Task details: Look for the line that has "like to restore." in the material below; please repeat it and every line after it, exactly, up to and including the line that has "[default to null]", and nothing else.

.....

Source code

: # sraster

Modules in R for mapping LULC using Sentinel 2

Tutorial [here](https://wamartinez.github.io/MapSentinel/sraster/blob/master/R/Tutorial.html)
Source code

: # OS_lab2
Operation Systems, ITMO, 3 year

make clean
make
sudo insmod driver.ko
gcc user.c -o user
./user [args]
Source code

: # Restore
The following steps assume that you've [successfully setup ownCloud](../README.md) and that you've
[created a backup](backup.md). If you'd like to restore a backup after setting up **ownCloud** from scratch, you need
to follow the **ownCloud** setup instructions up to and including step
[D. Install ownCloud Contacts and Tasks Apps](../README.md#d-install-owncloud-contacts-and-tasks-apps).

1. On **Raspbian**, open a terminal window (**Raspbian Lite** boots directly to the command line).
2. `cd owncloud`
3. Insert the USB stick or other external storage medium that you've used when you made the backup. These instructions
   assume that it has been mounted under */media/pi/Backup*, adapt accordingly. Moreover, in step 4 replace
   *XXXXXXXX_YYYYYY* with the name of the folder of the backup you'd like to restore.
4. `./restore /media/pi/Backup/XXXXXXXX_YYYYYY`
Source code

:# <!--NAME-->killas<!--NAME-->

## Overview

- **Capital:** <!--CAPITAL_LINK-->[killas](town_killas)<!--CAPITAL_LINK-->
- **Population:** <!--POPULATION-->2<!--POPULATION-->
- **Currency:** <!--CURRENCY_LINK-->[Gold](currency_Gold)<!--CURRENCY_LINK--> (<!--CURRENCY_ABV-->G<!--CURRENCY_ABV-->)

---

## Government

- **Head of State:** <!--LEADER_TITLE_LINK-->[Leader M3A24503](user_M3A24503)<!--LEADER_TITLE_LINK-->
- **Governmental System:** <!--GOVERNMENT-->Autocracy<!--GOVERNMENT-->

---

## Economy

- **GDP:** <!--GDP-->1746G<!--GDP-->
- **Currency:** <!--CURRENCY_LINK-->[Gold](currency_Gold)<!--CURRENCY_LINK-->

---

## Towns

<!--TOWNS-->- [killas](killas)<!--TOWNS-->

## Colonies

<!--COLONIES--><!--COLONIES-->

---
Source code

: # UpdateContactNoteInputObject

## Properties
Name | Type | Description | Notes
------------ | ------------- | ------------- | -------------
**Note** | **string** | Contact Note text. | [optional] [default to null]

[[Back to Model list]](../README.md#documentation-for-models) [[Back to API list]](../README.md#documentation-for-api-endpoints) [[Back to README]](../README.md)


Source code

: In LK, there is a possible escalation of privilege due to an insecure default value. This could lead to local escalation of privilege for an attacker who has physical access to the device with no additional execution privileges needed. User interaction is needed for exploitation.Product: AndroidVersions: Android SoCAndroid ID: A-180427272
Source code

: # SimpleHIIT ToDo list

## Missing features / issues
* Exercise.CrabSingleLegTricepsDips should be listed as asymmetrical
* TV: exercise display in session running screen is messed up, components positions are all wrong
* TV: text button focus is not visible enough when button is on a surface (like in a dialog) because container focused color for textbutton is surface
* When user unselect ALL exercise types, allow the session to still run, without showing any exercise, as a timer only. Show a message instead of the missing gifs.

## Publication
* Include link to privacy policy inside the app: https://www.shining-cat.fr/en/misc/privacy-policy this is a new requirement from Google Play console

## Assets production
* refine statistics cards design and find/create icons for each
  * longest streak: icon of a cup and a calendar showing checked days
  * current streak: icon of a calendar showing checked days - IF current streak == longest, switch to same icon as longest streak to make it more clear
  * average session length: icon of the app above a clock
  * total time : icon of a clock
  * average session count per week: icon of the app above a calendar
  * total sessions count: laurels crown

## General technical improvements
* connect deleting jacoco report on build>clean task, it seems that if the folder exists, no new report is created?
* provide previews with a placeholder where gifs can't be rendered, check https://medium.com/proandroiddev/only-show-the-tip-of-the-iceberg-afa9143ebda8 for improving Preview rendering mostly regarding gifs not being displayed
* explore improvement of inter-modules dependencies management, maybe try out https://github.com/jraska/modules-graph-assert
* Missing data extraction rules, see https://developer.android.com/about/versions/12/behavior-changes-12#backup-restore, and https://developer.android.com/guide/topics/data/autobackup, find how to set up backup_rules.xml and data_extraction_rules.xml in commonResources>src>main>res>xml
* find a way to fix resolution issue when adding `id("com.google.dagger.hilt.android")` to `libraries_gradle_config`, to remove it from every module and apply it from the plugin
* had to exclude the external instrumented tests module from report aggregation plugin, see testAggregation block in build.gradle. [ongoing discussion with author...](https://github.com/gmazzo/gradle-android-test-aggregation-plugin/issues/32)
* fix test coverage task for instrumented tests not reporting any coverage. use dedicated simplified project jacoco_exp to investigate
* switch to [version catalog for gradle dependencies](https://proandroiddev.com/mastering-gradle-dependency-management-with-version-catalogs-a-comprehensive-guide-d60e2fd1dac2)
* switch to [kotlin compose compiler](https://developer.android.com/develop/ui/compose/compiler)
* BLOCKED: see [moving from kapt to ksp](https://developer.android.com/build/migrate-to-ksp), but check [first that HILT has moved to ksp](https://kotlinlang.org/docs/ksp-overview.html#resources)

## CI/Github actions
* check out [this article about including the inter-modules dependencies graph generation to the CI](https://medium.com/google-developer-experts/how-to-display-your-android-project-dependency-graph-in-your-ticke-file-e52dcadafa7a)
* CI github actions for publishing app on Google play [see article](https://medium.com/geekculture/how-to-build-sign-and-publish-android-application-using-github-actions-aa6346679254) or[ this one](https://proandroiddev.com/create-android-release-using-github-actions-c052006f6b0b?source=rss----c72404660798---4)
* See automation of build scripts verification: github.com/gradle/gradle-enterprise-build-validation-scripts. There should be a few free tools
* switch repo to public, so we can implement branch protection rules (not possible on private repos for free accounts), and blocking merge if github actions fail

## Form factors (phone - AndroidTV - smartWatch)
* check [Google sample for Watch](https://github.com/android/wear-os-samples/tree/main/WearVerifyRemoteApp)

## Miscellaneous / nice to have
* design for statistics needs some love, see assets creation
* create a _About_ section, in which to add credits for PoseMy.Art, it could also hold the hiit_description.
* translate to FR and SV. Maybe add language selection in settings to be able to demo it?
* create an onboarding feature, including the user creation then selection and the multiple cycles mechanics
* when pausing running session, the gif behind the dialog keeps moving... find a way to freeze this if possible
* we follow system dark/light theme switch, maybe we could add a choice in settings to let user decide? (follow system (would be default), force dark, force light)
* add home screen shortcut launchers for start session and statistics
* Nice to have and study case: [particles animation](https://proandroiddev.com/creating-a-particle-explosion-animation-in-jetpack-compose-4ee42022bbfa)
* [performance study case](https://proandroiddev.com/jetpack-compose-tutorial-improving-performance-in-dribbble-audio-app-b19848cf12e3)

.....

Answer to this task:
   *XXXXXXXX_YYYYYY* with the name of the folder of the backup you'd like to restore.
4. `./restore /media/pi/Backup/XXXXXXXX_YYYYYY`
Source code

:# <!--NAME-->killas<!--NAME-->

## Overview

- **Capital:** <!--CAPITAL_LINK-->[killas](town_killas)<!--CAPITAL_LINK-->
- **Population:** <!--POPULATION-->2<!--POPULATION-->
- **Currency:** <!--CURRENCY_LINK-->[Gold](currency_Gold)<!--CURRENCY_LINK--> (<!--CURRENCY_ABV-->G<!--CURRENCY_ABV-->)

---

## Government

- **Head of State:** <!--LEADER_TITLE_LINK-->[Leader M3A24503](user_M3A24503)<!--LEADER_TITLE_LINK-->
- **Governmental System:** <!--GOVERNMENT-->Autocracy<!--GOVERNMENT-->

---

## Economy

- **GDP:** <!--GDP-->1746G<!--GDP-->
- **Currency:** <!--CURRENCY_LINK-->[Gold](currency_Gold)<!--CURRENCY_LINK-->

---

## Towns

<!--TOWNS-->- [killas](killas)<!--TOWNS-->

## Colonies

<!--COLONIES--><!--COLONIES-->

---
Source code

: # UpdateContactNoteInputObject

## Properties
Name | Type | Description | Notes
------------ | ------------- | ------------- | -------------
**Note** | **string** | Contact Note text. | [optional] [default to null]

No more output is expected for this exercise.